The International Youth Community Eindhoven choir in action, with acolyte Rodrigue Kajio and altar boy Matthew Lorentzen climbing the steps on the right.

Some come here for years to study or work, others only stay for the length of an internship or an exchange program. “We get people from all over the world passing through. Our goal is to create an ambience where people don’t feel isolated”, says Rodrique Kajio, a Fontys engineering student from Cameroon.

Kajio is an acolyte in the English Mass, held in the church of the Augustinian fathers in Eindhoven known as the ‘Paterskerk’ every first and third (sometimes fifth) Sunday of the month. Mass is celebrated in the Heilige Hartkerk at Ploegstraat on other Sundays. He is also one of the people behind the International Youth Community Eindhoven, a growing group of young people which is part of this parish. Kajio is jokingly known among his friends as ‘the pope’ and likes a laugh. He regularly organizes meetings on themes which can be proposed by anyone in the community. Members of the group serve in the choir and some of them play the guitar or the drums.

Environment
After a nine-month internship with Philips for his telecom engineering course, Francesco Bonarrigo will be going home to Italy before long. Is he looking forward to that? “Not really”, he says, “this is a much more international environment than at home. Here you have to open yourself to other people, I’ve very much enjoyed my stay here”, he says. Francesco’s birthday was last Sunday and there were prayers for him and for good weather during his birthday barbeque which was attended by his friends from the youth group.

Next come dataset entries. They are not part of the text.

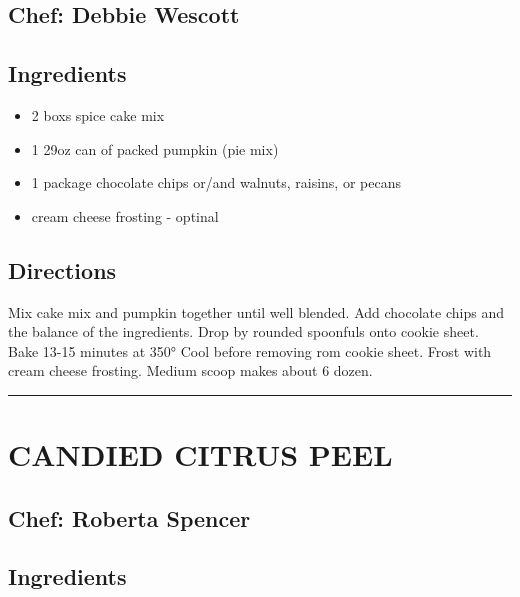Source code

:\documentclass[
]{book}
\providecommand{\tightlist}{%
  \setlength{\itemsep}{0pt}\setlength{\parskip}{0pt}}
\begin{document}
\hypertarget{chef-debbie-wescott-6}{%
\subsection*{Chef: Debbie Wescott}\label{chef-debbie-wescott-6}}


\hypertarget{ingredients-96}{%
\subsection*{Ingredients}\label{ingredients-96}}


\begin{itemize}
\tightlist
\item
  2 boxs spice cake mix
\item
  1 29oz can of packed pumpkin (pie mix)
\item
  1 package chocolate chips or/and walnuts, raisins, or pecans
\item
  cream cheese frosting - optinal
\end{itemize}

\hypertarget{directions-96}{%
\subsection*{Directions}\label{directions-96}}


Mix cake mix and pumpkin together until well blended. Add chocolate chips and the balance of the ingredients. Drop by rounded spoonfuls onto cookie sheet. Bake 13-15 minutes at 350° Cool before removing rom cookie sheet. Frost with cream cheese frosting. Medium scoop makes about 6 dozen.

\begin{center}\rule{0.5\linewidth}{0.5pt}\end{center}

\hypertarget{candied-citrus-peel}{%
\section*{CANDIED CITRUS PEEL}\label{candied-citrus-peel}}


\hypertarget{chef-roberta-spencer-33}{%
\subsection*{Chef: Roberta Spencer}\label{chef-roberta-spencer-33}}


\hypertarget{ingredients-97}{%
\subsection*{Ingredients}\label{ingredients-97}}
\end{document}
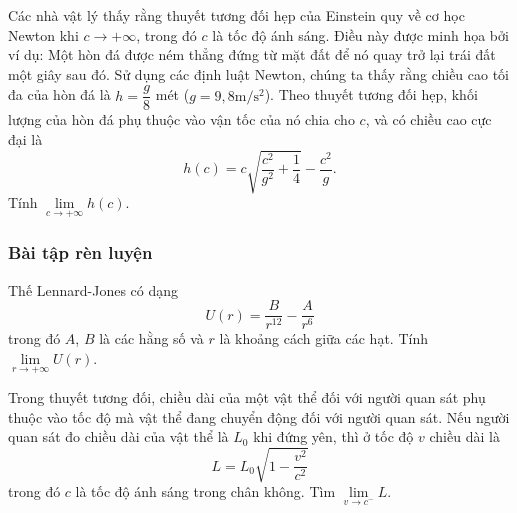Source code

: \begin{vd}%
	Các nhà vật lý  thấy rằng thuyết tương đối hẹp của Einstein quy về cơ học Newton khi $c \rightarrow +\infty$, trong đó $c$ là tốc độ ánh sáng. Điều này được minh họa bởi ví dụ: Một hòn đá được ném thẳng đứng từ mặt đất để nó quay trở lại trái đất một giây sau đó. Sử dụng các định luật Newton, chúng ta thấy rằng chiều cao tối đa của hòn đá là $h=\dfrac{g}{8}$ mét ($g = 9{,}8 \mathrm{m/ s ^2}$). Theo thuyết tương đối hẹp, khối lượng của hòn đá phụ thuộc vào vận tốc của nó chia cho $c$, và có chiều cao cực đại là 
	\[
	h(c)=c \sqrt{\dfrac{c^2}{g^2}+\dfrac{1}{4}}- \dfrac{c^2}{g}.
	\]
	Tính $\lim\limits _{c \rightarrow +\infty} h(c)$.
\end{vd}

\subsubsection{Bài tập rèn luyện}
\begin{bt}%
	Thế Lennard-Jones có dạng $$U(r) = \dfrac{B}{r^{12}} - \dfrac{A}{r^6}$$ trong đó $A$, $B$ là các hằng số và $r$ là khoảng cách giữa các hạt. 
	Tính $\lim\limits _{r \rightarrow +\infty} U(r)$.
\end{bt}

\begin{bt}%
	Trong thuyết tương đối, chiều dài của một vật thể đối với người quan sát phụ thuộc vào tốc độ mà vật thể đang chuyển động đối với người quan sát. Nếu người quan sát đo chiều dài của vật thể là $L_0$ khi đứng yên, thì ở tốc độ $v$ chiều dài  là
	$$
	L=L_0 \sqrt{1-\frac{v^2}{c^2}}
	$$
	trong đó $c$ là tốc độ ánh sáng trong chân không. Tìm $\displaystyle \lim \limits_{v \rightarrow c^{-}} L$. 
\end{bt}


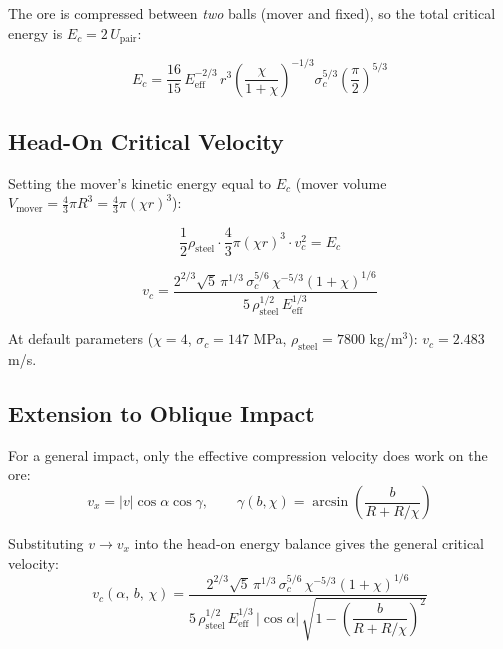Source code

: \documentclass{article}
\begin{document}
The ore is compressed between \emph{two} balls (mover and fixed), so the total
critical energy is $E_c = 2\,U_{\text{pair}}$:

\begin{equation}
    E_c = \frac{16}{15}\,E_{\text{eff}}^{-2/3}\,r^{3}
          \left(\frac{\chi}{1+\chi}\right)^{-1/3}\!\sigma_c^{5/3}
          \left(\frac{\pi}{2}\right)^{5/3}
\end{equation}

\subsection{Head-On Critical Velocity}

Setting the mover's kinetic energy equal to $E_c$
(mover volume $V_{\text{mover}} = \tfrac{4}{3}\pi R^3 = \tfrac{4}{3}\pi(\chi r)^3$):

\begin{equation}
    \frac{1}{2}\rho_{\text{steel}}\cdot\frac{4}{3}\pi(\chi r)^3\cdot v_c^2 = E_c
\end{equation}

\begin{equation}
\boxed{
    v_c = \frac{2^{2/3}\sqrt{5}\,\pi^{1/3}\,\sigma_c^{5/6}\,\chi^{-5/3}(1+\chi)^{1/6}}
               {5\,\rho_{\text{steel}}^{1/2}\,E_{\text{eff}}^{1/3}}
}
\end{equation}

At default parameters ($\chi=4$, $\sigma_c = 147$ MPa, $\rho_{\text{steel}}=7800$ kg/m$^3$):
$v_c = 2.483$ m/s.

\subsection{Extension to Oblique Impact}

For a general impact, only the effective compression velocity does work on the ore:
\begin{equation}
    v_x = |v|\cos\alpha\cos\gamma, \qquad
    \gamma(b,\chi) = \arcsin\!\left(\frac{b}{R + R/\chi}\right)
\end{equation}

Substituting $v \to v_x$ into the head-on energy balance gives the general critical velocity:
\begin{equation}
\boxed{
    v_c(\alpha,\,b,\,\chi)
    = \frac{2^{2/3}\sqrt{5}\,\pi^{1/3}\,\sigma_c^{5/6}\,\chi^{-5/3}(1+\chi)^{1/6}}
           {5\,\rho_{\text{steel}}^{1/2}\,E_{\text{eff}}^{1/3}\,|\cos\alpha|\,\sqrt{1 - \left(\dfrac{b}{R+R/\chi}\right)^{\!2}}}
}
\end{equation}
\end{document}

One of whom is Adolphe Foyet from Cameroon, who came to Eindhoven only eight months ago for a postdoc position at the Department of Chemical Engineering after having done research in Germany. He found the English Mass through friends of friends from Cameroon. “The youth group is about simple things like helping each other out. It’s also important to me socially. We have a lot of fun and it’s good to have friends you can count on. I know I can call them if I need help with anything.”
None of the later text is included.